Youtube will be your friend as well!


----------



## Forerunner (Mar 23, 2007)

I don't know that the link is still valid, but I found http:www.knittingforidiots.mullerslanefarm/lefties.com to be ummmm......very insightful.

They also put up with my odd sense of humor.....(grudgingly) ... and they serve pretty good coffee.......


:shrug:


----------



## libertygirl (Jul 18, 2011)

I just started knitting about a week ago. I bought a kit from Hobby Lobby that came with 2 sets of needles, instruction book with patterns, and other tools. It was quite reasonable if you price just the needles. So far I have made a pot holder and a couple of dishcloths. Gone-A-Milkin's socks were my inspiration to give it a try again. (tried about 20 some years ago with no success) I found a simple knit dishcloth pattern on line. www.delightfully*simple*.blogspot.com/2012/01/...*knitting*-*dishcloth*...

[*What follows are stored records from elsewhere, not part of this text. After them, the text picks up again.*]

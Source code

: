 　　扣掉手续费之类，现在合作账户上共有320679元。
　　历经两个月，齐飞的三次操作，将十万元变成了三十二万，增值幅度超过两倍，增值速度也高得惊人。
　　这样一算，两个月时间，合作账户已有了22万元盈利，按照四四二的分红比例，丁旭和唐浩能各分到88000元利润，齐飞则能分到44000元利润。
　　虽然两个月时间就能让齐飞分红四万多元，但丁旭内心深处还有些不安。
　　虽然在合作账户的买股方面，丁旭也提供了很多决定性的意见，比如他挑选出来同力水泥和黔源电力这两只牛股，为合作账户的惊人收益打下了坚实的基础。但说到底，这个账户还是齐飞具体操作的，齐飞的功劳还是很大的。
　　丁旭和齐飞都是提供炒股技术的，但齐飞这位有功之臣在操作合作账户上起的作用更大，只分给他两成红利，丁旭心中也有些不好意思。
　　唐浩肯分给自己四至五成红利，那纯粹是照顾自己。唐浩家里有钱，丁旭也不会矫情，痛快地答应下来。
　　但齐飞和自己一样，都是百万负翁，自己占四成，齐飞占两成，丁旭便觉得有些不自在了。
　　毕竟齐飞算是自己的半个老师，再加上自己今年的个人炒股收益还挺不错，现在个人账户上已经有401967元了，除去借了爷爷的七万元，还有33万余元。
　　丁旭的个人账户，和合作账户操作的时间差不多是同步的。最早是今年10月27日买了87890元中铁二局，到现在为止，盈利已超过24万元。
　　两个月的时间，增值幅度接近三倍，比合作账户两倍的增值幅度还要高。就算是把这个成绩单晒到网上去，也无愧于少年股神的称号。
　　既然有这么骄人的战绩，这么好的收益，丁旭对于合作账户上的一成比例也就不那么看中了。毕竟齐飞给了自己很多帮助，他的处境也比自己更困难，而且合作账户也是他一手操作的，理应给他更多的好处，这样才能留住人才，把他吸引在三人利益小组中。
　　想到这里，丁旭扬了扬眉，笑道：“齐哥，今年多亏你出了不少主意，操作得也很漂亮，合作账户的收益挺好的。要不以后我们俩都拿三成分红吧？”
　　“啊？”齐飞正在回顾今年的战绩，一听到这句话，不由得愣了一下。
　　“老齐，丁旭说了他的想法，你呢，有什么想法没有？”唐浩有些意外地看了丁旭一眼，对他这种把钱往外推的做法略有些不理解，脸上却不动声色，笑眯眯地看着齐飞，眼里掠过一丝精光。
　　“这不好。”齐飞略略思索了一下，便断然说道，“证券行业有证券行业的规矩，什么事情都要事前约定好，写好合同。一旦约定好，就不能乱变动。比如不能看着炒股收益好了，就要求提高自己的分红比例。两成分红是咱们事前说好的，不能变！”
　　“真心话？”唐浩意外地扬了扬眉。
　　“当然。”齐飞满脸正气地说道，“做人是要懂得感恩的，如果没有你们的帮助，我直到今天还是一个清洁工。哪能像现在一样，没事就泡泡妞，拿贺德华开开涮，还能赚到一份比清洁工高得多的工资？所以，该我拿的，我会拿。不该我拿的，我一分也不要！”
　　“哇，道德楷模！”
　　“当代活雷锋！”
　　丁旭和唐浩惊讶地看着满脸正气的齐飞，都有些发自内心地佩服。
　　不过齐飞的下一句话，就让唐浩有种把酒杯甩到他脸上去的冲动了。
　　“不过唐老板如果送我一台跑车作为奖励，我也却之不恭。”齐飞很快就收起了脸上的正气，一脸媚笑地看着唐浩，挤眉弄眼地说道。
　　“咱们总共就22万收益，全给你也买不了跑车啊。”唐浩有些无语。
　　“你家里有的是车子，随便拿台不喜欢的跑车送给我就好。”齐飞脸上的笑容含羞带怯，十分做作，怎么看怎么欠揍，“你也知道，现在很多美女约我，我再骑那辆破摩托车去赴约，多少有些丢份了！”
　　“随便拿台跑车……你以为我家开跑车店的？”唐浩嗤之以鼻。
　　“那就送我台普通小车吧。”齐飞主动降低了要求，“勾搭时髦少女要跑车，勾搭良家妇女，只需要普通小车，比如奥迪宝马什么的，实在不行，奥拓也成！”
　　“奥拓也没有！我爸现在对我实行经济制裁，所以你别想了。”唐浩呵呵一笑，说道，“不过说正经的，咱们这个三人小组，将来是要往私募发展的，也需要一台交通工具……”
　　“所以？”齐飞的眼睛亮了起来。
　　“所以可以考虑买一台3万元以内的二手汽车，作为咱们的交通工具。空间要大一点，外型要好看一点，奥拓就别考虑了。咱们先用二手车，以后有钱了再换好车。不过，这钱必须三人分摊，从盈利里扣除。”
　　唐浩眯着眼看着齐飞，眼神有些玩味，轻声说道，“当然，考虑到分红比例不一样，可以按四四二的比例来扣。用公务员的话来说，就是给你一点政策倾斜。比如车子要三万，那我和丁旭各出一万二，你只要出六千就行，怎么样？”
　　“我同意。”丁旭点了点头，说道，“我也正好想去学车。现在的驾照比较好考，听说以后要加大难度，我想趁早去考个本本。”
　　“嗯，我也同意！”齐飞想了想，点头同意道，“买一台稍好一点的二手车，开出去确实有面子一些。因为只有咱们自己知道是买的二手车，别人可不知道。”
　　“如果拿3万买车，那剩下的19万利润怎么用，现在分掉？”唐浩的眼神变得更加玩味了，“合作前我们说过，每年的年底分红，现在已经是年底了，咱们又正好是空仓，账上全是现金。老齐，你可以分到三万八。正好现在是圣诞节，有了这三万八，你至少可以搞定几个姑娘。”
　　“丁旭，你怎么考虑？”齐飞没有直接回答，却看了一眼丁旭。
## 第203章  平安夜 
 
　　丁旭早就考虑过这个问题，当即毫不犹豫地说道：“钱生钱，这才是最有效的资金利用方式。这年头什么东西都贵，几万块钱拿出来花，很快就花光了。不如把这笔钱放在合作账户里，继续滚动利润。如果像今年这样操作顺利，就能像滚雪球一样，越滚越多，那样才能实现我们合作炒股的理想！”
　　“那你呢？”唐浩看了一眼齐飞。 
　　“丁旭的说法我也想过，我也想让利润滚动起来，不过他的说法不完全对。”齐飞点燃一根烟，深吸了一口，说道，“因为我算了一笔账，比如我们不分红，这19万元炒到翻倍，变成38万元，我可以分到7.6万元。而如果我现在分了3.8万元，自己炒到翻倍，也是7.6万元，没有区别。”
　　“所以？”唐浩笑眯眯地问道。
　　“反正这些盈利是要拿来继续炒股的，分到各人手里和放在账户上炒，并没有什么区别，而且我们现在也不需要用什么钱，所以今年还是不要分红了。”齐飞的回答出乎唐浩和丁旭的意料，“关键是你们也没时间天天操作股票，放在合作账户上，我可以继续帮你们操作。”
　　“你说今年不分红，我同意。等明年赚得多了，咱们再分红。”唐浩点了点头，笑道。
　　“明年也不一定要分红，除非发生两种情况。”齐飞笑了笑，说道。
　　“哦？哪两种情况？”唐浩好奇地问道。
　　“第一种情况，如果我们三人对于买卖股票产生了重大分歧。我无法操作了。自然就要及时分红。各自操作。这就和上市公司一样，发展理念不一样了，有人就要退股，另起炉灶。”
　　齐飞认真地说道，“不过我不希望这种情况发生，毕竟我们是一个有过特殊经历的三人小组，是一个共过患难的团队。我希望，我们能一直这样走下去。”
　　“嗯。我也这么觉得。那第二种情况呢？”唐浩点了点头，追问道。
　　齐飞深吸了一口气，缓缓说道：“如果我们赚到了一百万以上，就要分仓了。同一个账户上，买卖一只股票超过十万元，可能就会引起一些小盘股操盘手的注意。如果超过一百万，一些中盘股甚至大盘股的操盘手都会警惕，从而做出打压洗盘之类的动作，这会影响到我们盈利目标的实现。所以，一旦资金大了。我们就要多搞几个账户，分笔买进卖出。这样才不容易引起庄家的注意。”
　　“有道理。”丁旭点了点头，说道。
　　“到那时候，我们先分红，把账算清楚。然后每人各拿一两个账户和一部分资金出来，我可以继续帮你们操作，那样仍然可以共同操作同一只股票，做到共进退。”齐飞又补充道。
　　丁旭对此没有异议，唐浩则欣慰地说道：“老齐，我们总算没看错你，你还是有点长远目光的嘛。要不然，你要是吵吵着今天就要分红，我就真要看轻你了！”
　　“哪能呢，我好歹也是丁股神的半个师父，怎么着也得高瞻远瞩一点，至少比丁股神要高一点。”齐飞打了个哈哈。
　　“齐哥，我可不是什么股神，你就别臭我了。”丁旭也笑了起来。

It will probably be a while before I can do socks, but ya gotta start some where... I guess. Here are my "prize" dishcloths, haha.


----------



## featherbottoms (May 28, 2005)

Those are great for a first project. Much better than my first one in knitting class.


----------



## Suzyq2u (May 17, 2010)

Thanks everyone!!


----------



## libertygirl (Jul 18, 2011)

Suzyq2u, I just thought I'd look back here to see if you had posted any knit pictures. Just wondering how your knitting venture is going? I just finished a hat that is done flat and then stitched together. Really enjoying knitting, hope it's going well for you!


----------



## cybercat (Mar 29, 2005)

Ravelry.com the best place for knitters. Carefull you will spend lots of time there going threw pattern and forums.


----------



## MullersLaneFarm (Jul 23, 2004)

Forerunner said:


> I don't know that the link is still valid, but I found http:www.knittingforidiots.mullerslanefarm/lefties.com to be ummmm......very insightful.
> 
> They also put up with my odd sense of humor.....(grudgingly) ... and they serve pretty good coffee.......
> 
> ...



ound:


----------



## Taylor R. (Apr 3, 2013)

http://www.ravelry.com/groups/i-wish-i-could-knit

I recently found the above group on ravelry, where there are lots of folks just starting out too, and a KAL series to help you learn new skills little by little. I've been fishing through there for the last couple days for some awesome newbie advice


----------



## bryncalyn (Jan 7, 2013)

Whatever you do don't get lost in the Pinterest sea of ideas!


----------